→ AIM OF THE EXERCISE
Nothing but the pictures may be left out. Restate the rest of the entries word for word.
# # # #
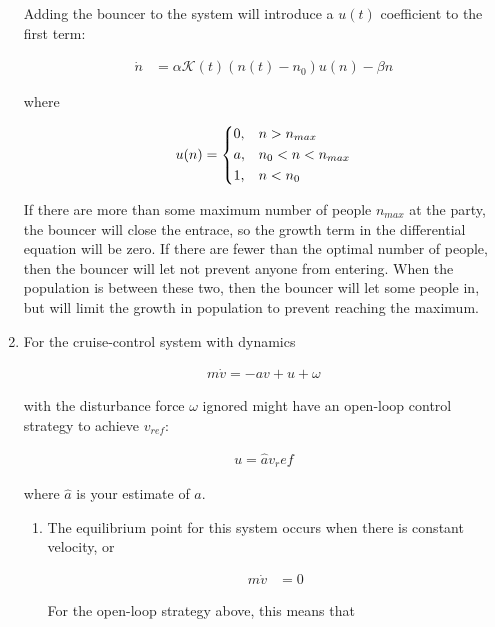 \documentclass[11pt]{article}
\theoremstyle{definition}
\begin{document}
\begin{enumerate}
    Adding the bouncer to the system will introduce a $u(t)$ coefficient to the first term:

    \begin{align*}
        \dot{n} &= \alpha \mathcal{K}(t) (n(t) - n_0)u(n) - \beta{n}
    \end{align*}    

    where

    \[
        u(n) = 
        \begin{dcases}
        0, & n > n_{max} \\
        a, & n_0 < n < n_{max} \\
        1, & n < n_0
        \end{dcases}
    \]

    If there are more than some maximum number of people $n_{max}$ at the party, the bouncer will close the entrace, so the growth term in the differential equation will be zero.  If there are fewer than the optimal number of people, then the bouncer will let not prevent anyone from entering.  When the population is between these two, then the bouncer will let some people in, but will limit the growth in population to prevent reaching the maximum.

    \item %
    
    For the cruise-control system with dynamics
    
    \begin{align*}
        m\dot{v} = -av + u + \omega
    \end{align*}
    
    with the disturbance force $\omega$ ignored might have an open-loop control strategy to achieve $v_{ref}$:
    
    \begin{align*}
        u = \hat{a}v_ref
    \end{align*}
    
    where $\hat{a}$ is your estimate of $a$.
    
    \begin{enumerate}
        \item %
        The equilibrium point for this system occurs when there is constant velocity, or
        
        \begin{align*}
            m\dot{v} &= 0
        \end{align*}
        
        For the open-loop strategy above, this means that
        

\end{enumerate}
\end{enumerate}
\end{document}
# # # #
→ TASK RESULT
 \documentclass[11pt]{article}
\theoremstyle{definition}
\begin{document}
\begin{enumerate}
    Adding the bouncer to the system will introduce a $u(t)$ coefficient to the first term:

    \begin{align*}
        \dot{n} &= \alpha \mathcal{K}(t) (n(t) - n_0)u(n) - \beta{n}
    \end{align*}    

    where

    \[
        u(n) = 
        \begin{dcases}
        0, & n > n_{max} \\
        a, & n_0 < n < n_{max} \\
        1, & n < n_0
        \end{dcases}
    \]

    If there are more than some maximum number of people $n_{max}$ at the party, the bouncer will close the entrace, so the growth term in the differential equation will be zero.  If there are fewer than the optimal number of people, then the bouncer will let not prevent anyone from entering.  When the population is between these two, then the bouncer will let some people in, but will limit the growth in population to prevent reaching the maximum.

    \item %
    
    For the cruise-control system with dynamics
    
    \begin{align*}
        m\dot{v} = -av + u + \omega
    \end{align*}
    
    with the disturbance force $\omega$ ignored might have an open-loop control strategy to achieve $v_{ref}$:
    
    \begin{align*}
        u = \hat{a}v_ref
    \end{align*}
    
    where $\hat{a}$ is your estimate of $a$.
    
    \begin{enumerate}
        \item %
        The equilibrium point for this system occurs when there is constant velocity, or
        
        \begin{align*}
            m\dot{v} &= 0
        \end{align*}
        
        For the open-loop strategy above, this means that
        

\end{enumerate}
\end{enumerate}
\end{document}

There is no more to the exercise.